Grâce à tous ces avantages, ils accumulent les carnets d’adresses, voyagent en passeport diplomatique sans contrainte de visas, s’envolent avec Air Algérie parce que c’est gratuit et se pavanent dans les plus belles capitales du monde sans oublier leur pied à terre.

A tout prendre, quel est l’imbécile qui va lâcher toute cette fortune et ce ne seront pas quelques milliers de lambda de manifestants d’un vendredi qui lui fera abandonner une telle richesse sans cause et sans talent.

Semblable à la mafia, l’organisation de ce groupe de dirigeants n’a rien de complexe, elle est la plus simple et la plus efficace. Elle ne se soucie ni de la mort de l’un de ses membres, ni de la prison à vie d’un de ses malfaiteurs pris la main dans le sac, ni de morale, ni d’éthique. Elle réunit ses membres qui se consultent mutuellement et prennent une décision qu’ils exécutent sans état d’âme. La théorie du « ne rompez jamais les rangs » leur convient parfaitement, quitter les rangs peut s’avérer une politique suicidaire. Il y a donc un énorme avantage à vivre en bande. Toute sa puissance est aussi dans son renouvellement.

La continuité est un concept, un slogan, une démarche parfaitement adaptée à la situation et aux intérêts des pays les plus influents : France, Chine, USA, Russie et à petites tailles mais à sacrée malfaisance : l’Arabie Saoudite, Qatar, Iran…

La continuité assure l’impunité qui est sa stratégie de riposte à chaque fois qu’elle sent une menace s’approcher de ses intérêts.

Les « infiltrés » vous diront qu’un quarteron de décideurs est en « réunion perpétuelle » pour décider des mesures à prendre et vous feront allécher toute une nuit ou vingt ans, qu’importe l’écoulement du temps, pour des annonces importantes. D’autres plus prédictifs, jouant les pronostiqueurs aguerris, vous martèlent l’inénarrable fin de partie, les carottes sont cuites. Les retardataires, débranchés de la rente depuis peu, épuisés par leur énième reniement, se retirent pour cacher leurs échecs, se disent boycotteurs, feignent de rejoindre la foule appelée à faire le boulot à leur place.

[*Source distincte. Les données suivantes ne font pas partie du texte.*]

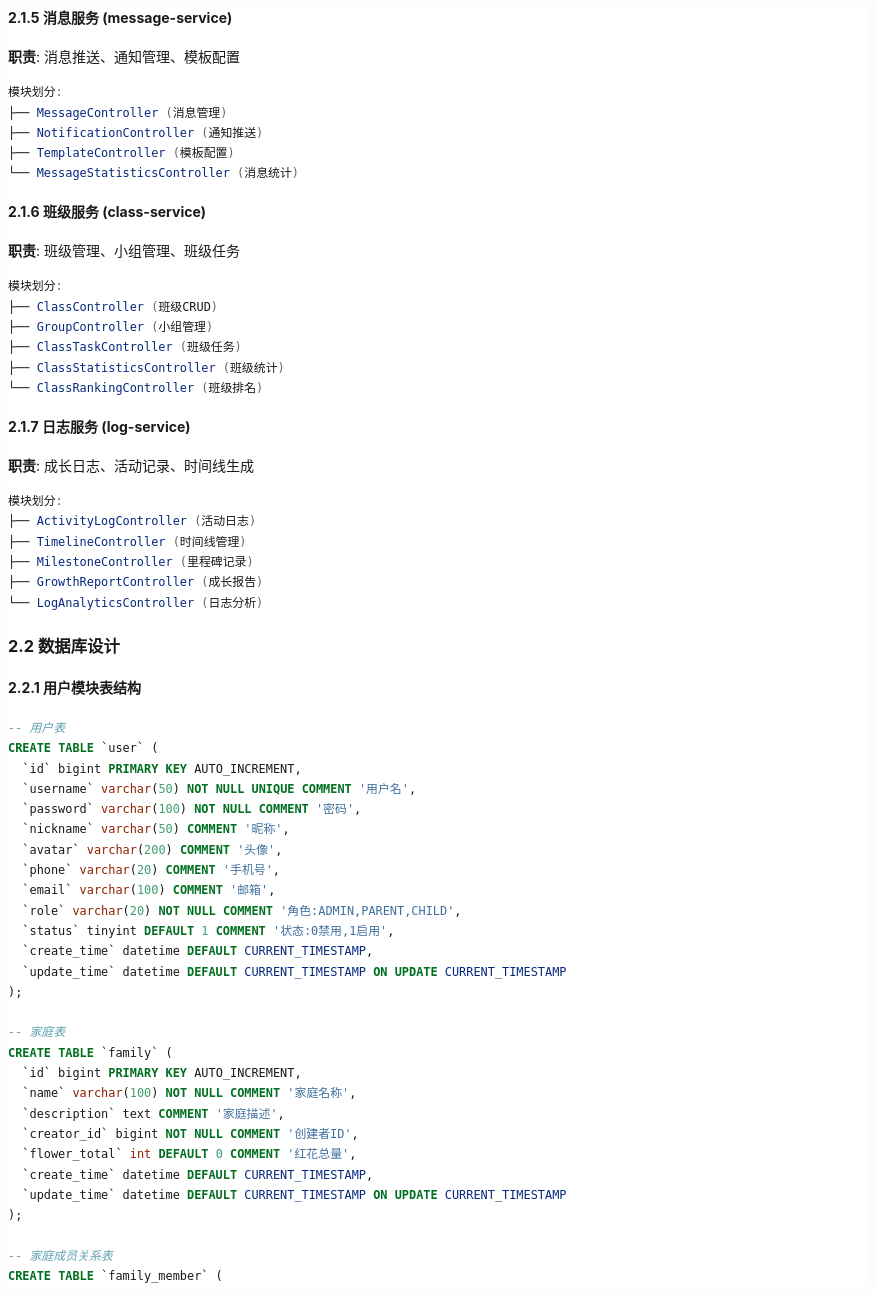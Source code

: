 #### 2.1.5 消息服务 (message-service)
**职责**: 消息推送、通知管理、模板配置
```java
模块划分:
├── MessageController (消息管理)
├── NotificationController (通知推送)
├── TemplateController (模板配置)
└── MessageStatisticsController (消息统计)
```

#### 2.1.6 班级服务 (class-service)
**职责**: 班级管理、小组管理、班级任务
```java
模块划分:
├── ClassController (班级CRUD)
├── GroupController (小组管理)
├── ClassTaskController (班级任务)
├── ClassStatisticsController (班级统计)
└── ClassRankingController (班级排名)
```

#### 2.1.7 日志服务 (log-service)
**职责**: 成长日志、活动记录、时间线生成
```java
模块划分:
├── ActivityLogController (活动日志)
├── TimelineController (时间线管理)
├── MilestoneController (里程碑记录)
├── GrowthReportController (成长报告)
└── LogAnalyticsController (日志分析)
```

### 2.2 数据库设计

#### 2.2.1 用户模块表结构

```sql
-- 用户表
CREATE TABLE `user` (
  `id` bigint PRIMARY KEY AUTO_INCREMENT,
  `username` varchar(50) NOT NULL UNIQUE COMMENT '用户名',
  `password` varchar(100) NOT NULL COMMENT '密码',
  `nickname` varchar(50) COMMENT '昵称',
  `avatar` varchar(200) COMMENT '头像',
  `phone` varchar(20) COMMENT '手机号',
  `email` varchar(100) COMMENT '邮箱',
  `role` varchar(20) NOT NULL COMMENT '角色:ADMIN,PARENT,CHILD',
  `status` tinyint DEFAULT 1 COMMENT '状态:0禁用,1启用',
  `create_time` datetime DEFAULT CURRENT_TIMESTAMP,
  `update_time` datetime DEFAULT CURRENT_TIMESTAMP ON UPDATE CURRENT_TIMESTAMP
);

-- 家庭表
CREATE TABLE `family` (
  `id` bigint PRIMARY KEY AUTO_INCREMENT,
  `name` varchar(100) NOT NULL COMMENT '家庭名称',
  `description` text COMMENT '家庭描述',
  `creator_id` bigint NOT NULL COMMENT '创建者ID',
  `flower_total` int DEFAULT 0 COMMENT '红花总量',
  `create_time` datetime DEFAULT CURRENT_TIMESTAMP,
  `update_time` datetime DEFAULT CURRENT_TIMESTAMP ON UPDATE CURRENT_TIMESTAMP
);

-- 家庭成员关系表
CREATE TABLE `family_member` (
```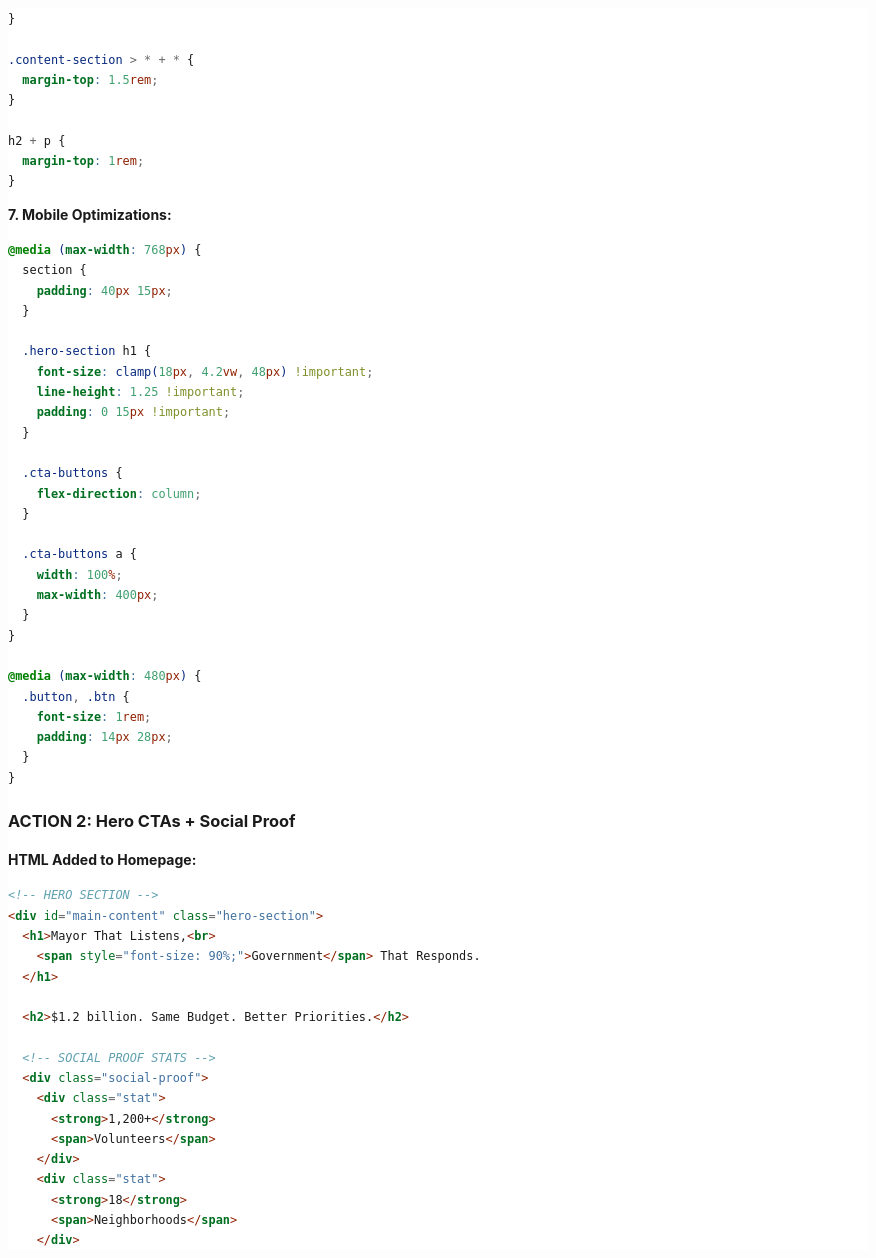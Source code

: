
 ```css
}

.content-section > * + * {
  margin-top: 1.5rem;
}

h2 + p {
  margin-top: 1rem;
}
```

**7. Mobile Optimizations:**
```css
@media (max-width: 768px) {
  section {
    padding: 40px 15px;
  }

  .hero-section h1 {
    font-size: clamp(18px, 4.2vw, 48px) !important;
    line-height: 1.25 !important;
    padding: 0 15px !important;
  }

  .cta-buttons {
    flex-direction: column;
  }

  .cta-buttons a {
    width: 100%;
    max-width: 400px;
  }
}

@media (max-width: 480px) {
  .button, .btn {
    font-size: 1rem;
    padding: 14px 28px;
  }
}
```

### ACTION 2: Hero CTAs + Social Proof

**HTML Added to Homepage:**

```html
<!-- HERO SECTION -->
<div id="main-content" class="hero-section">
  <h1>Mayor That Listens,<br>
    <span style="font-size: 90%;">Government</span> That Responds.
  </h1>

  <h2>$1.2 billion. Same Budget. Better Priorities.</h2>

  <!-- SOCIAL PROOF STATS -->
  <div class="social-proof">
    <div class="stat">
      <strong>1,200+</strong>
      <span>Volunteers</span>
    </div>
    <div class="stat">
      <strong>18</strong>
      <span>Neighborhoods</span>
    </div>
```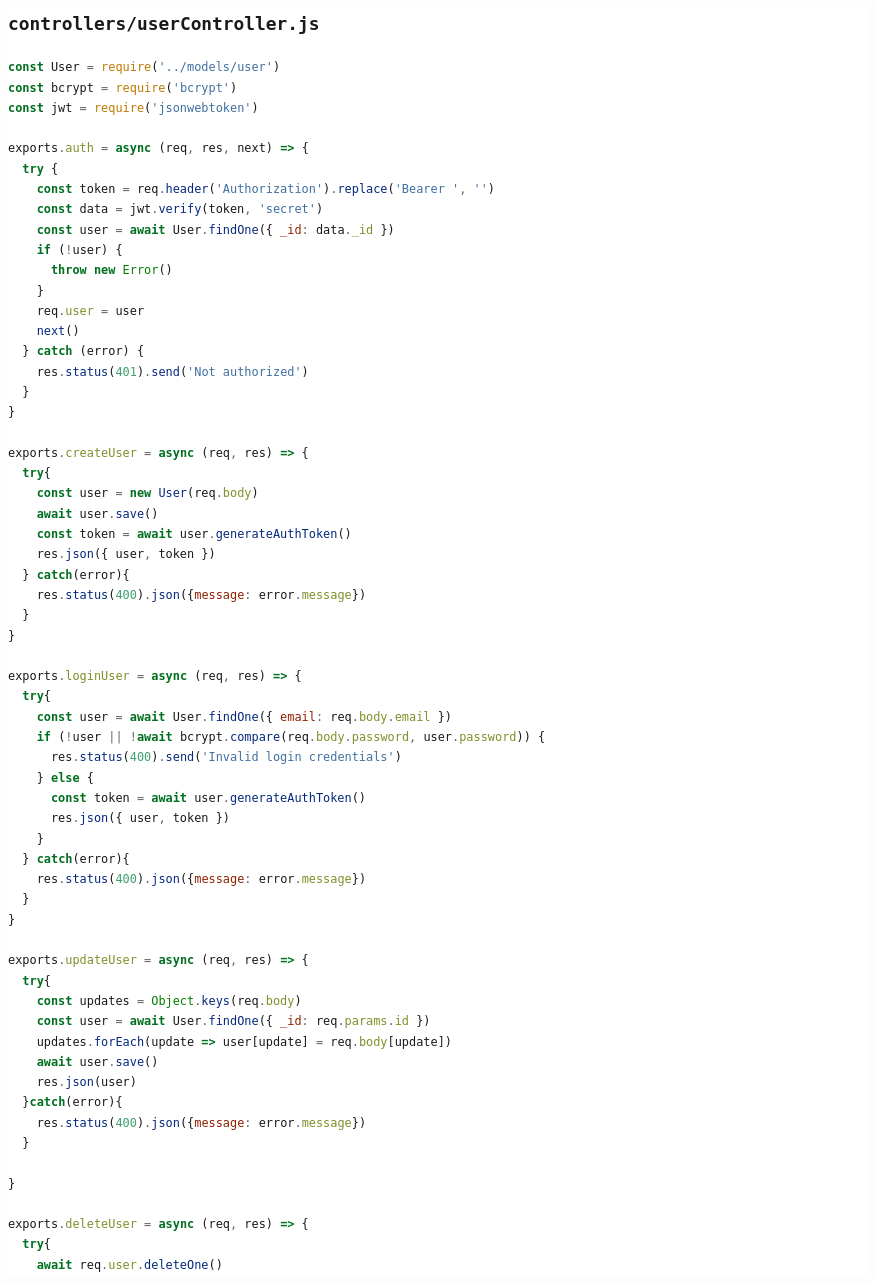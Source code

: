 
## `controllers/userController.js`

```js
const User = require('../models/user')
const bcrypt = require('bcrypt')
const jwt = require('jsonwebtoken')

exports.auth = async (req, res, next) => {
  try {
    const token = req.header('Authorization').replace('Bearer ', '')
    const data = jwt.verify(token, 'secret')
    const user = await User.findOne({ _id: data._id })
    if (!user) {
      throw new Error()
    }
    req.user = user
    next()
  } catch (error) {
    res.status(401).send('Not authorized')
  }
}

exports.createUser = async (req, res) => {
  try{
    const user = new User(req.body)
    await user.save()
    const token = await user.generateAuthToken()
    res.json({ user, token })
  } catch(error){
    res.status(400).json({message: error.message})
  }
}

exports.loginUser = async (req, res) => {
  try{
    const user = await User.findOne({ email: req.body.email })
    if (!user || !await bcrypt.compare(req.body.password, user.password)) {
      res.status(400).send('Invalid login credentials')
    } else {
      const token = await user.generateAuthToken()
      res.json({ user, token })
    }
  } catch(error){
    res.status(400).json({message: error.message})
  }
}

exports.updateUser = async (req, res) => {
  try{
    const updates = Object.keys(req.body)
    const user = await User.findOne({ _id: req.params.id })
    updates.forEach(update => user[update] = req.body[update])
    await user.save()
    res.json(user)
  }catch(error){
    res.status(400).json({message: error.message})
  }
  
}

exports.deleteUser = async (req, res) => {
  try{
    await req.user.deleteOne()
```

Mais comprendre n’est pas répondre. Quelle riposte peut-on opposer à ce groupe, à ces décideurs, à ce système? Quelles que soient l’intelligence et la variété de connaissance de ce système, la vraie question qui compte : que faire ? Mieux : que veut-on faire ? Il s’agit bien de volonté et non de pouvoir. La volonté d’exister libres et dignes vaut bien une puissance de vivre invulnérable face à tous les pouvoirs de nos quelques dirigeants.

La difficulté d’une riposte gagnante est due au manque de repères. Chaque Algérien désire trouver des guides où les solutions seraient mises en cartes, mais l’orientation manque et c’est l’un des désarrois de notre temps présent. Disons qu’il y a là un champ en jachère et qu’il attend de nous tous de nouveaux labours.